This week, new baking column Peckish gets to grips with a cake recipe fit for Halloween.
Ingredients for Carrot Cake
175g of light muscovado sugar
175ml of sunflower oil
140g grated zest of one orange
175g of self-raising flour
2tsp of cinnamon
1 tsp of ground ginger
1 tsp of ground cloves
1 tsp of vanilla essence
175g of caster sugar
175g of butter
175g of self raising flour
2 tsp of vanilla essence
100g of butter
300g of cream cheese
150g of icing sugar
Zest of 1 orange
1 tbsp of orange juice
1tsp of lemon juice
Handful of pumpkin seeds
Pumpkin cookie cutter (or you can make one with cardboard and cut round it with a knife)
Grater and Zester
- Firstly make the Carrot Cake.

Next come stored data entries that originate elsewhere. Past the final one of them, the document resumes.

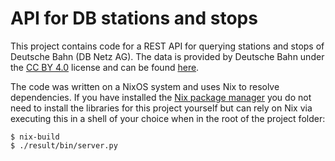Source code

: # API for DB stations and stops
This project contains code for a REST API for querying stations and stops of Deutsche Bahn (DB Netz AG). The data is provided by Deutsche Bahn under the [CC BY 4.0](https://creativecommons.org/licenses/by/4.0/) license and can be found [here](https://download-data.deutschebahn.com/static/datasets/betriebsstellen/DBNetz-Betriebsstellenverzeichnis-Stand2021-10.csv).

The code was written on a NixOS system and uses Nix to resolve dependencies. If you have installed the [Nix package manager](https://nixos.org) you do not need to install the libraries for this project yourself but can rely on Nix via executing this in a shell of your choice when in the root of the project folder:

    $ nix-build
    $ ./result/bin/server.py

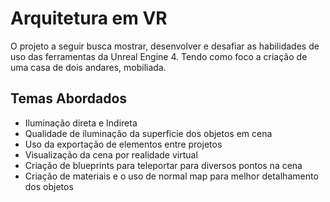 
# Arquitetura em VR
O projeto a seguir busca mostrar, desenvolver e desafiar as habilidades de uso das ferramentas da Unreal Engine 4. Tendo como foco a criação de uma casa de dois andares, mobiliada.


## Temas Abordados

- Iluminação direta e Indireta
- Qualidade de iluminação da superficie dos objetos em cena
- Uso da exportação de elementos entre projetos
- Visualização da cena por realidade virtual
- Criação de blueprints para teleportar para diversos pontos na cena
- Criação de materiais e o uso de normal map para melhor detalhamento dos objetos


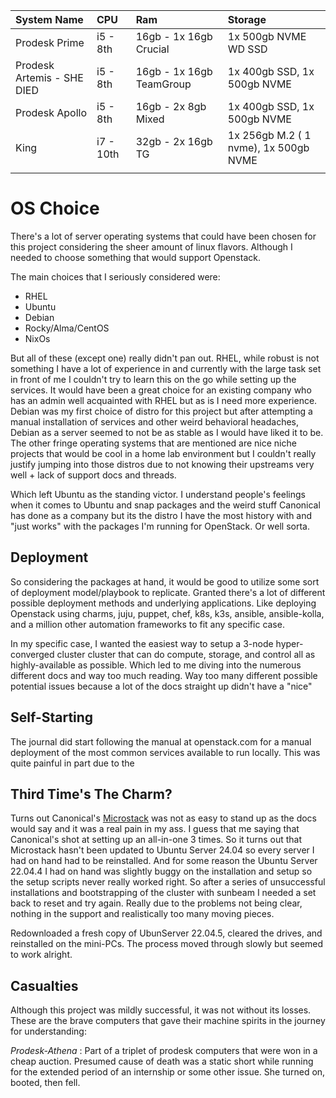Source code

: 
| System Name                | CPU       | Ram                      | Storage                               |
| :------------------------- | :-------- | :----------------------- | :------------------------------------ |
| Prodesk Prime              | i5 - 8th  | 16gb - 1x 16gb Crucial   | 1x 500gb NVME WD SSD                  |
| Prodesk Artemis - SHE DIED | i5 - 8th  | 16gb - 1x 16gb TeamGroup | 1x 400gb SSD, 1x 500gb NVME           |
| Prodesk Apollo             | i5 - 8th  | 16gb - 2x 8gb Mixed      | 1x 400gb SSD, 1x 500gb NVME           |
| King                       | i7 - 10th | 32gb - 2x 16gb TG        | 1x 256gb M.2 ( 1 nvme), 1x 500gb NVME |
|                            |           |                          |                                       |

# OS Choice

There's a lot of server operating systems that could have been chosen for this project considering the sheer amount of linux flavors. Although I needed to choose something that would support Openstack.

The main choices that I seriously considered were:
- RHEL
- Ubuntu
- Debian
- Rocky/Alma/CentOS
- NixOs

But all of these (except one) really didn't pan out. RHEL, while robust is not something I have a lot of experience in and currently with the large task set in front of me I couldn't try to learn this on the go while setting up the services. It would have been a great choice for an existing company who has an admin well acquainted with RHEL but as is I need more experience. Debian was my first choice of distro for this project but after attempting a manual installation of services and other weird behavioral headaches, Debian as a server seemed to not be as stable as I would have liked it to be. The other fringe operating systems that are mentioned are nice niche projects that would be cool in a home lab environment but I couldn't really justify jumping into those distros due to not knowing their upstreams very well + lack of support docs and threads.

Which left Ubuntu as the standing victor. I understand people's feelings when it comes to Ubuntu and snap packages and the weird stuff Canonical has done as a company but its the distro I have the most history with and "just works" with the packages I'm running for OpenStack. Or well sorta.

## Deployment

So considering the packages at hand, it would be good to utilize some sort of deployment model/playbook to replicate. Granted there's a lot of different possible deployment methods and underlying applications. Like deploying Openstack using charms, juju, puppet, chef, k8s, k3s, ansible, ansible-kolla, and a million other automation frameworks to fit any specific case.

In my specific case, I wanted the easiest way to setup a 3-node hyper-converged cluster cluster that can do compute, storage, and control all as highly-available as possible. Which led to me diving into the numerous different docs and way too much reading. Way too many different possible potential issues because a lot of the docs straight up didn't have a "nice"

## Self-Starting

The journal did start following the manual at openstack.com for a manual deployment of the most common services available to run locally. This was quite painful in part due to the 

## Third Time's The Charm?

Turns out Canonical's [Microstack](https://microstack.run/docs/multi-node) was not as easy to stand up as the docs would say and it was a real pain in my ass. I guess that me saying that Canonical's shot at setting up an all-in-one 3 times. So it turns out that Microstack hasn't been updated to Ubuntu Server 24.04 so every server I had on hand had to be reinstalled. And for some reason the Ubuntu Server 22.04.4 I had on hand was slightly buggy on the installation and setup so the setup scripts never really worked right. So after a series of unsuccessful installations and bootstrapping of the cluster with sunbeam I needed a set back to reset and try again.  Really due to the problems not being clear, nothing in the support and realistically too many moving pieces.

Redownloaded a fresh copy of UbunServer 22.04.5, cleared the drives, and reinstalled on the mini-PCs. The process moved through slowly but seemed to work alright.

## Casualties

Although this project was mildly successful, it was not without its losses. These are the brave computers that gave their machine spirits in the journey for understanding:

*Prodesk-Athena* : Part of a triplet of prodesk computers that were won in a cheap auction. Presumed cause of death was a static short while running for the extended period of an internship or some other issue. She turned on, booted, then fell.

To do this preheat the oven to 180°C/ gas 4/ fan 160°C
- Line your tin, (I bought a silicone one which was perfect for this from Morrisons for £2) if you are using a silicone one, just grease it. If you are using another kind, I would recommend putting a bit of oil/butter and coating the tin like this and then dusting it with flour, as this will give you nice clean edges.
- Place the sugar in the mixing bowl and add the oil and eggs, then mix with a wooden spoon.
- Grate the carrots, zest the orange and add them both to the egg mixture.
- Sieve the spices (you can add more depending on personal preference) and the flour into the mixture and mix thoroughly.
- Pour into your pre-lined tin and bake for about 40mins, or until, when poked with a knife and it comes out clean. As you are going to put this back in the oven at a later stage it is better to under cook it rather than over cook it.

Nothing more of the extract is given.